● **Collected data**

══════════════════════════════

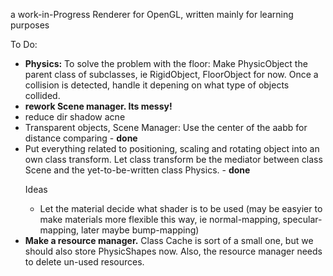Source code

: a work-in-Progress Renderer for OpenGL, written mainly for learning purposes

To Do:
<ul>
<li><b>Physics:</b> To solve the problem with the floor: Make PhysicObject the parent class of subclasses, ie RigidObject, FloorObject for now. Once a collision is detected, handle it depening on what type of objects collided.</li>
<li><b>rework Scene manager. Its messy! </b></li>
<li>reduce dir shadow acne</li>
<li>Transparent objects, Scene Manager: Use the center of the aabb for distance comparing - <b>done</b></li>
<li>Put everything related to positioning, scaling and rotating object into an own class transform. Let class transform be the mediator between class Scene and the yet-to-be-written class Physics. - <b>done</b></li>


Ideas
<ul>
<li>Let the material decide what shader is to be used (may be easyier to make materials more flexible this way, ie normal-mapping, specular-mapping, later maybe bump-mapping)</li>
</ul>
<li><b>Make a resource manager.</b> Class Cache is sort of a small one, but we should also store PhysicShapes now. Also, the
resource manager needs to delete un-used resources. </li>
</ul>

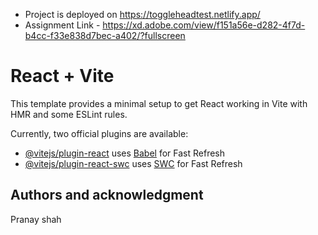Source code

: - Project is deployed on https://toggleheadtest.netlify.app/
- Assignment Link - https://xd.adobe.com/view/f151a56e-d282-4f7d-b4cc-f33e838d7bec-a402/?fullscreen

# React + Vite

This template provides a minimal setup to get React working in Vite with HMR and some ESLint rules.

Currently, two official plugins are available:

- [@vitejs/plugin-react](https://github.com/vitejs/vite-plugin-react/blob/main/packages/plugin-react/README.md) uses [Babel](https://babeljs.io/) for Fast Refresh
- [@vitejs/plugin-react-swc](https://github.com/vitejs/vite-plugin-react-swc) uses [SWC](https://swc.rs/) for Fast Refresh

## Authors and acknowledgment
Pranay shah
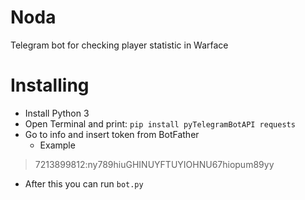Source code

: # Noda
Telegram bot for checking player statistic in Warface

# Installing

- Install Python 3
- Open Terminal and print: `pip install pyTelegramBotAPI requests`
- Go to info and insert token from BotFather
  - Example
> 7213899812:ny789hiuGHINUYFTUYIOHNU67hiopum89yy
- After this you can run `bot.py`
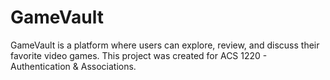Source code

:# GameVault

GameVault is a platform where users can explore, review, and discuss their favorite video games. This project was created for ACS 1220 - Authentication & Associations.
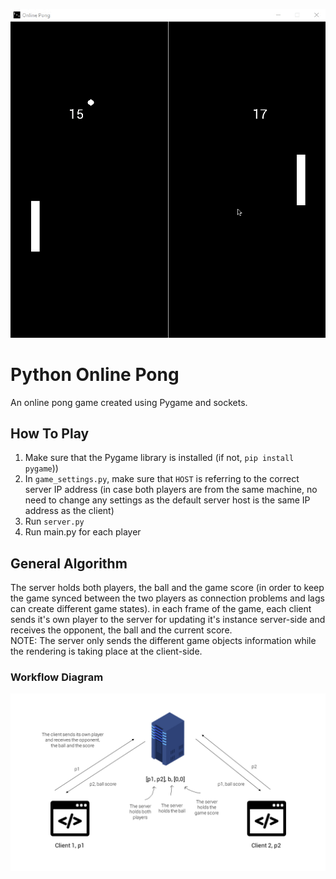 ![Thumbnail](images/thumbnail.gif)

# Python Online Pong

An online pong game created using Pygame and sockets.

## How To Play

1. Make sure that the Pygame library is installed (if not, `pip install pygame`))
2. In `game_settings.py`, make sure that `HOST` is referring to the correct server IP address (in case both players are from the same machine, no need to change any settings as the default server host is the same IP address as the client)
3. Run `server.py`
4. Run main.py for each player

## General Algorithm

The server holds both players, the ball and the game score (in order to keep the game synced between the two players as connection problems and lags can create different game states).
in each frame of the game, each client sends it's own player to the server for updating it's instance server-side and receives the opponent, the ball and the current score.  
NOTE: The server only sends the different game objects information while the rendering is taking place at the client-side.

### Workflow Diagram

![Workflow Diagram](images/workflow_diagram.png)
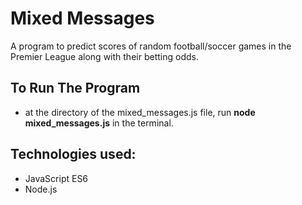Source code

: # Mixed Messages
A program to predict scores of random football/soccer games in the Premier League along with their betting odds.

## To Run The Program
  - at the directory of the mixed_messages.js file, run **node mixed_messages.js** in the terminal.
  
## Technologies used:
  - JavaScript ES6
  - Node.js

══════════════════════════════

● **Work required**
Copy out the lines above with "Diagram" in them.

● **Exercise output**
### Workflow Diagram
![Workflow Diagram](images/workflow_diagram.png)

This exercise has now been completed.